- [Required work]: Write only the number of lines below in which "badge" occurs.

[Saved data entries]
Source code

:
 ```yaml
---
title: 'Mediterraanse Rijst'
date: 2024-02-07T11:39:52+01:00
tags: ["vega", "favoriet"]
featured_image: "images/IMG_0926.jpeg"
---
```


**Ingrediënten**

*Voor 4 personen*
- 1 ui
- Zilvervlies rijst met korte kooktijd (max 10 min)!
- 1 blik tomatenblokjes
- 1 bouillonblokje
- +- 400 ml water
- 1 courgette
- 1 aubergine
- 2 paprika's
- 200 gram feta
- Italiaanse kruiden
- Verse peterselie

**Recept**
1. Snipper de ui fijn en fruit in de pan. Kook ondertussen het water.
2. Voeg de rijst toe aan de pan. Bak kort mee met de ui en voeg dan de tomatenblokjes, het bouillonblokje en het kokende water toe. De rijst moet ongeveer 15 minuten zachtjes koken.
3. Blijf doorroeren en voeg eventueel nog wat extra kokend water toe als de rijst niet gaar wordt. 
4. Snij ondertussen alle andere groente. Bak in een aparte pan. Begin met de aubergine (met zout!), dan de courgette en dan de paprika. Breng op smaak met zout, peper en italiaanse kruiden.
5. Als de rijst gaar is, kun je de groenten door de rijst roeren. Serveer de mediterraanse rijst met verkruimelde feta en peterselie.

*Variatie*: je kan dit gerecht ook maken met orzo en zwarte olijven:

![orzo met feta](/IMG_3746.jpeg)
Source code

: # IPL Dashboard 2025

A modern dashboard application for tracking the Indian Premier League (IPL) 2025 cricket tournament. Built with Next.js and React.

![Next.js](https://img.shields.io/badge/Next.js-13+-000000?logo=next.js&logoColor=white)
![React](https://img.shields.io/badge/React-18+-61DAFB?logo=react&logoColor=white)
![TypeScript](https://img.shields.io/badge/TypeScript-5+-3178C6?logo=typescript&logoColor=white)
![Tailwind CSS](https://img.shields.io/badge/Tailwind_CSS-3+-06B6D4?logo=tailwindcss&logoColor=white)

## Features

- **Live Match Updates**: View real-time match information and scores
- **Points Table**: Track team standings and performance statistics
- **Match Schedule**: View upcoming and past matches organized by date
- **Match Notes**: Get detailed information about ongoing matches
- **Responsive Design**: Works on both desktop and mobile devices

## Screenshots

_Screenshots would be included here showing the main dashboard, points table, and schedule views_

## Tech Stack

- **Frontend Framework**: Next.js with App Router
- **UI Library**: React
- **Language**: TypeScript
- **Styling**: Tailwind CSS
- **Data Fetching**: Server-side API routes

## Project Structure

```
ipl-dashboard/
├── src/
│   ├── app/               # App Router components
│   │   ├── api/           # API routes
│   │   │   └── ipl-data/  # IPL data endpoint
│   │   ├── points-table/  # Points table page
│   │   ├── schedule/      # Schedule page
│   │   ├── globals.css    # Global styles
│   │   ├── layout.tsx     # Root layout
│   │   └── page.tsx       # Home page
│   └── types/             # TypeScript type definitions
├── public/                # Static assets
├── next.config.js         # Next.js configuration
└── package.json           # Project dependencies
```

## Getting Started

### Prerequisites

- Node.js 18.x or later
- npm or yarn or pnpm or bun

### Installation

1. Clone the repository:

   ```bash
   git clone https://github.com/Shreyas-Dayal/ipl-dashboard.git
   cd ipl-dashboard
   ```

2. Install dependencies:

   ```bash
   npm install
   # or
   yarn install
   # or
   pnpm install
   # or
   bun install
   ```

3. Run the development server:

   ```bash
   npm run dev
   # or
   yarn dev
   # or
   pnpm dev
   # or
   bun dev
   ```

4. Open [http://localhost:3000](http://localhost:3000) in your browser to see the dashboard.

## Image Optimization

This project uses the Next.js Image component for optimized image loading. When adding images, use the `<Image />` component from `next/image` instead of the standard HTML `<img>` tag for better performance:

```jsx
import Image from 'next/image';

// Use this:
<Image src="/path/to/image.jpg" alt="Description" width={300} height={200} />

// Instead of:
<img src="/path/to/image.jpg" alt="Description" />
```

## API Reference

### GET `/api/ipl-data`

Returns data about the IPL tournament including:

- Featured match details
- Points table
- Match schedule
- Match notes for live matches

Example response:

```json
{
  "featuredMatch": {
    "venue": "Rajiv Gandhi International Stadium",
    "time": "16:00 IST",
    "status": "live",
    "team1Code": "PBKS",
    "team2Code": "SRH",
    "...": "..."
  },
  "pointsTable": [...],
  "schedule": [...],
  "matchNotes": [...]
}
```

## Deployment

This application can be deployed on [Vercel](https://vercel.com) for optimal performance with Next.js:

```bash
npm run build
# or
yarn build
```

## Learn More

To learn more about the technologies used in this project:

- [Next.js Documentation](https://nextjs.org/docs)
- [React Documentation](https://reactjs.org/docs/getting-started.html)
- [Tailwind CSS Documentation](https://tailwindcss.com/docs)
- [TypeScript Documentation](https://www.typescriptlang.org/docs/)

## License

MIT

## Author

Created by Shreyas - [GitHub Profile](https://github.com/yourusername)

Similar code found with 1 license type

- [Answer to this problem]: 4